El Founti: Meiner Meinung nach besteht die größte Herausforderung in der Debatte um die begrenzte Ruhefrist für muslimischer Grabfelder. Die Corona-Pandemie und die massive Beschränkung im Flugverkehr haben viele Muslime dazu gezwungen, auf die regionalen Bestattungsmöglichkeiten zurückzugreifen. Davon profitieren in erster Linie auch die Kommunen, jedoch müssen wir uns die Frage stellen „What‘s next?“. Die Gesetzesänderungen in den Bestattungsgesetzen der Länder sind natürlich ein großer Schritt in die richtige Richtung, jedoch ist in allen Änderungen der Bestattungsgesetze der Länder die Ruhefrist völlig unberührt geblieben. Hierfür fordern wir eine Debatte.
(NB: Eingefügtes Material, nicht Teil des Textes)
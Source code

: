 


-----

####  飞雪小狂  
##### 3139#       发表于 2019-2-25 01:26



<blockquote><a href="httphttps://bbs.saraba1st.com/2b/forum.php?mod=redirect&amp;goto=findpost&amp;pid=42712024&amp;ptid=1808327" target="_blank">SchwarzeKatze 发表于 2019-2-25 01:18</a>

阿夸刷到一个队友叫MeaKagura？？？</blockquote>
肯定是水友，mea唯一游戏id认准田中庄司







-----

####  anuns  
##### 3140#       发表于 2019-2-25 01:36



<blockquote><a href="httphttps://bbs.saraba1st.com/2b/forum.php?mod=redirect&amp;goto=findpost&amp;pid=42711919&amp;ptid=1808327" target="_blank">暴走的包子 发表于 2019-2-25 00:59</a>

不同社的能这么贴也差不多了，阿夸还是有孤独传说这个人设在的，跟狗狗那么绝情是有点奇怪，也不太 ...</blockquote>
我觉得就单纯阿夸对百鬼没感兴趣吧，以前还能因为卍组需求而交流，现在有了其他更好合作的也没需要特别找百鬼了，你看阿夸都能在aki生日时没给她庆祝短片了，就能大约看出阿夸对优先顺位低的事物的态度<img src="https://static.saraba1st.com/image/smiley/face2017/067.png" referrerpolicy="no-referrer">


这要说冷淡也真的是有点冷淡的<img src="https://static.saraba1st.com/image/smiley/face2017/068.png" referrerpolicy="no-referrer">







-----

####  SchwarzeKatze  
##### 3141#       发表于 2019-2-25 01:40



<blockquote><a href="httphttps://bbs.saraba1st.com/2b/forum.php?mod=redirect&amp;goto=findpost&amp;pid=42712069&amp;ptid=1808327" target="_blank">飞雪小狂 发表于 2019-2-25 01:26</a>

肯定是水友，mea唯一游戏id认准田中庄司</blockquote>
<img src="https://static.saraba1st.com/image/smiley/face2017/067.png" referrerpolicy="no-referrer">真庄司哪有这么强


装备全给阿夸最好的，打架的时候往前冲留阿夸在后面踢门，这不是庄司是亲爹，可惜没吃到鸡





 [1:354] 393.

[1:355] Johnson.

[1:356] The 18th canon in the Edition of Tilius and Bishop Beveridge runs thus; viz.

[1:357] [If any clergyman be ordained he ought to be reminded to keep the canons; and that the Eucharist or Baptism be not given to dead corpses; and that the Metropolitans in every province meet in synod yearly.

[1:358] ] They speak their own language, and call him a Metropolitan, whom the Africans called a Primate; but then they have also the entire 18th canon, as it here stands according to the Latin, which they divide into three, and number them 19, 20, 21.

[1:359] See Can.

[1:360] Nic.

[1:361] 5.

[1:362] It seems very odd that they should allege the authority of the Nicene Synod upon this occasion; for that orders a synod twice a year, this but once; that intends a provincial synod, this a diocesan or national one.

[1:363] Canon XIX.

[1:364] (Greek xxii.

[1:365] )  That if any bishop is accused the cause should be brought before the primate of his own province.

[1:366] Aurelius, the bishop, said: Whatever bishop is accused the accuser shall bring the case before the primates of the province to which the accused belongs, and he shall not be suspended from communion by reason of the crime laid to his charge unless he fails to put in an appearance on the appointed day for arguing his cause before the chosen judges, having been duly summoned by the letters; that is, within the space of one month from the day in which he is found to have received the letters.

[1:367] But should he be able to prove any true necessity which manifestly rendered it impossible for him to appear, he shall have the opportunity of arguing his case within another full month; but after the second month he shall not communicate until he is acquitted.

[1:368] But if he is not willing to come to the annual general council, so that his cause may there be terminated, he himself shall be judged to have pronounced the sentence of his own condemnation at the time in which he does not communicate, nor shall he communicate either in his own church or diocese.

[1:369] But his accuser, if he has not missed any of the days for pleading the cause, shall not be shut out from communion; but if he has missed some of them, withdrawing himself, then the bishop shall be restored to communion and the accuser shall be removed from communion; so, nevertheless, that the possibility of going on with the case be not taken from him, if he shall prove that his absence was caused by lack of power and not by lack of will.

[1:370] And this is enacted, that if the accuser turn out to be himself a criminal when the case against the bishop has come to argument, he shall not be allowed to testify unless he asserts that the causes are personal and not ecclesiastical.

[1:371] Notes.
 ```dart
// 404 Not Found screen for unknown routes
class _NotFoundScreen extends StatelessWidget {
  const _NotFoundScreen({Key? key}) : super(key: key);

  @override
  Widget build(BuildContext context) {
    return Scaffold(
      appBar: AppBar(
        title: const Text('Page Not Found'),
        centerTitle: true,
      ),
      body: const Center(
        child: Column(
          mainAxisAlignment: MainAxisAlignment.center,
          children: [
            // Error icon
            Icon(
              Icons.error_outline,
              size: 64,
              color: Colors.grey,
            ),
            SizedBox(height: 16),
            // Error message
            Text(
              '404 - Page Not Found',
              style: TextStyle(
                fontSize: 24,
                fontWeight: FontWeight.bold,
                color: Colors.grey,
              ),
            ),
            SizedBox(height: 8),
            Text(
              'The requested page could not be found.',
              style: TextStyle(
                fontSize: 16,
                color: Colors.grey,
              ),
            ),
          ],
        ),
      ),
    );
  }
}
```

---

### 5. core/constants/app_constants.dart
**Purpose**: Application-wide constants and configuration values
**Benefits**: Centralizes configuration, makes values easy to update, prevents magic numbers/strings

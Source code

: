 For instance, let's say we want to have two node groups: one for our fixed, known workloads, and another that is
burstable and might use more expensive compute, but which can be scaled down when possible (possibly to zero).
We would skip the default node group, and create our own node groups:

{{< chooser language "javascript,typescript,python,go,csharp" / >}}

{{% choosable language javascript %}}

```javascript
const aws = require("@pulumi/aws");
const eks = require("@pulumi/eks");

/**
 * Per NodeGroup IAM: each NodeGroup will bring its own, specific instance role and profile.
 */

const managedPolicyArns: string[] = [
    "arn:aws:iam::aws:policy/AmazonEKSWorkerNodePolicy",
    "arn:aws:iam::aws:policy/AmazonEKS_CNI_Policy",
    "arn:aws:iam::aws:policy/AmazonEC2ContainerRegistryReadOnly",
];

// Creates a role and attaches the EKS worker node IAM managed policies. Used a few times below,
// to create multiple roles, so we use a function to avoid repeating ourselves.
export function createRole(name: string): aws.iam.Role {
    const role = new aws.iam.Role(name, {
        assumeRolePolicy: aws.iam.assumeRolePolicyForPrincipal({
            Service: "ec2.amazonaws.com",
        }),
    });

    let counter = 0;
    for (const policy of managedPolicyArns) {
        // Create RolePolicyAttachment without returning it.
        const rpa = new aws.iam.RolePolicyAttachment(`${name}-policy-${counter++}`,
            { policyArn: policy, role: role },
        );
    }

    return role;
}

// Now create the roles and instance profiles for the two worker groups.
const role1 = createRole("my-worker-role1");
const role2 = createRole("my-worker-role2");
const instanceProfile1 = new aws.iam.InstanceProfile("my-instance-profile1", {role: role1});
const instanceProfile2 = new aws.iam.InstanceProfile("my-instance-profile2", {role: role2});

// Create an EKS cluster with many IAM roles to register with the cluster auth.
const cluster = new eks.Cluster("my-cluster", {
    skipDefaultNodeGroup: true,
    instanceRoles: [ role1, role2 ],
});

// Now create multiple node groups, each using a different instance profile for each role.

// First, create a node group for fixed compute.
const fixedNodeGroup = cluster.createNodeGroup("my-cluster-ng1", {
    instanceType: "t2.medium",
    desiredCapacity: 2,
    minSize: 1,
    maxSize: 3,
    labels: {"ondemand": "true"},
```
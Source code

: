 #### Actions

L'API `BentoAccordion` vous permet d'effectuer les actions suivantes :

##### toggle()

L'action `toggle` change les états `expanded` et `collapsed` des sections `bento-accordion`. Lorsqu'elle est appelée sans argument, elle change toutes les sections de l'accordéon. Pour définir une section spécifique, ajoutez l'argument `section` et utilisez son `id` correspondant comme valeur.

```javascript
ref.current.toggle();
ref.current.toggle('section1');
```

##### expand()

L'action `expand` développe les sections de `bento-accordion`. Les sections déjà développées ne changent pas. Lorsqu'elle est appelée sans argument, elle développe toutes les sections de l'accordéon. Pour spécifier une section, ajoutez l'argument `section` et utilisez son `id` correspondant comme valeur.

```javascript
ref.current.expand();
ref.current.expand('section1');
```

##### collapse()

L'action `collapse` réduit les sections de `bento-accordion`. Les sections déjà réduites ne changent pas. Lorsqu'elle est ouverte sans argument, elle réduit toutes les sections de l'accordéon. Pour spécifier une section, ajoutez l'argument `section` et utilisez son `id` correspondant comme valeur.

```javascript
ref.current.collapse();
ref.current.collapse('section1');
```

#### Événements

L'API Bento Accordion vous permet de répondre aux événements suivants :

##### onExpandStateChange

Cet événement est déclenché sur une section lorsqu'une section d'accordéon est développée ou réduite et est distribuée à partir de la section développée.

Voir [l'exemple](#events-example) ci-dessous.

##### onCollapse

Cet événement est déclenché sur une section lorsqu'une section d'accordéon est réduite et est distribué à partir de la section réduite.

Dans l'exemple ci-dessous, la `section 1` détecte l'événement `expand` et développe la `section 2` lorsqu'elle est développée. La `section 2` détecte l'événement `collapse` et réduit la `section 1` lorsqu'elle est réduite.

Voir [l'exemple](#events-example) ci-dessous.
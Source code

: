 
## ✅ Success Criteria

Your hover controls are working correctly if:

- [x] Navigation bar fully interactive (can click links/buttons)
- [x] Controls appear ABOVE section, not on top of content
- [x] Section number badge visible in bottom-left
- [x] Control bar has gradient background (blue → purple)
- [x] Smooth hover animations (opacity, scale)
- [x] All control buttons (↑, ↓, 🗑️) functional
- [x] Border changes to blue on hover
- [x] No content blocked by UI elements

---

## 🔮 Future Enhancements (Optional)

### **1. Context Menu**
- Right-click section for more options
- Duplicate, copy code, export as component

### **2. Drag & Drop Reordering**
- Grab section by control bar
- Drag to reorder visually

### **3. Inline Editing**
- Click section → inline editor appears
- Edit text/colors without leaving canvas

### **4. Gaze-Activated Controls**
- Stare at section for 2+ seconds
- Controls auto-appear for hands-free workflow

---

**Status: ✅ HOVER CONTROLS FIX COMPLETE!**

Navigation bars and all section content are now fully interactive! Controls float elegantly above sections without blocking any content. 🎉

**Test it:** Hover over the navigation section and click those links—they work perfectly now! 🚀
Das Interview führte Kübra Zorlu.

Leserkommentare

Vera von Praunheim sagt:
Ein islamischer Bestattungskultur-Gewerbe-Betreibender fordert Gesetzesänderungen, weil ihm Gewerbe & Geschäft und seine Islam-Religion wichtig sind. Alle eventuellen Gesetzesänderungen gehören aber eingehend diskutiert, geprüft und überprüft. Grundsätzlich sollte die Allgemeinheit schon vor überbordenden Änderungswünschen in Richtung Islamisierung geschützt werden - so denken viele Menschen. Soll wirklich die Islam-Ideologie überall immer mehr den Ton angeben und ihren Einfluß ausbauen? Nicht zuletzt schrieb Rainer Haubrich in der 'WELT': "Wir islamisieren uns schleichend." Die beste Lösung kann nur sein, daß religiöse Aktivitäten in den privaten Raum verlegt und notfalls verbannt werden. Und private Belange müssen dann nicht ständig in die Öffentlichkeit getragen werden.
23.08.20
16:49
Dilaver Çelik sagt:
Die Ruhefrist und der sinnlose Sargzwang gehören abgeschafft und die Kosten vollständig von den Kommunen übernommen. Noch besser sind eigene Friedhöfe für Muslime. Dann sind Auslandsbeerdigungen überflüssig. Es kann nämlich nicht sein, dass trauernde Angehörige auch noch mit Kosten belastet werden, welche sie sich nicht leisten können. Diese Kosten, welche sich über Jahre hinziehen, verlängern unnötig die Trauerzeit und man kann mit der verstorbenen Person einfach nicht abschließen. Das ist eine enorme psychische Belastung, welche hinzukommt. Dabei wollen die Hinterbliebenen nach der Beerdigung nur noch eins: Grabbesuche, für den Verstorbenen beten und mit dem Verstorbenen abschließen. Mehr nicht. Auch keine Kosten. Wer es sich leisten kann, wird erdbestattet. Wer es sich nicht leisten kann oder keine Angehörigen hat, der wird eingeäschert - selbst dann, wenn er Muslim ist. Um Kosten zu sparen! Diese Zwei-Klassen-Bestattung muss abgeschafft werden. Sie ist mit der Lebenswelt der Hinterbliebenen nicht vereinbar, sondern unnötige Bürokratie. Andernfalls wird selbst die Corona-Krise keine Auslandsbeerdigungen aufhalten können. Wenn hier ein Umdenken stattfinden soll, dann bei den Friedhofsverwaltungen.
24.08.20
19:09
Houcine El Malqui sagt:
Hallo zusammen, hier wäre ein Kauf privater Friedhöfe vom Vorteil um die Ruhrfrist zu deaktivieren bzw. selbst zu bestimmen.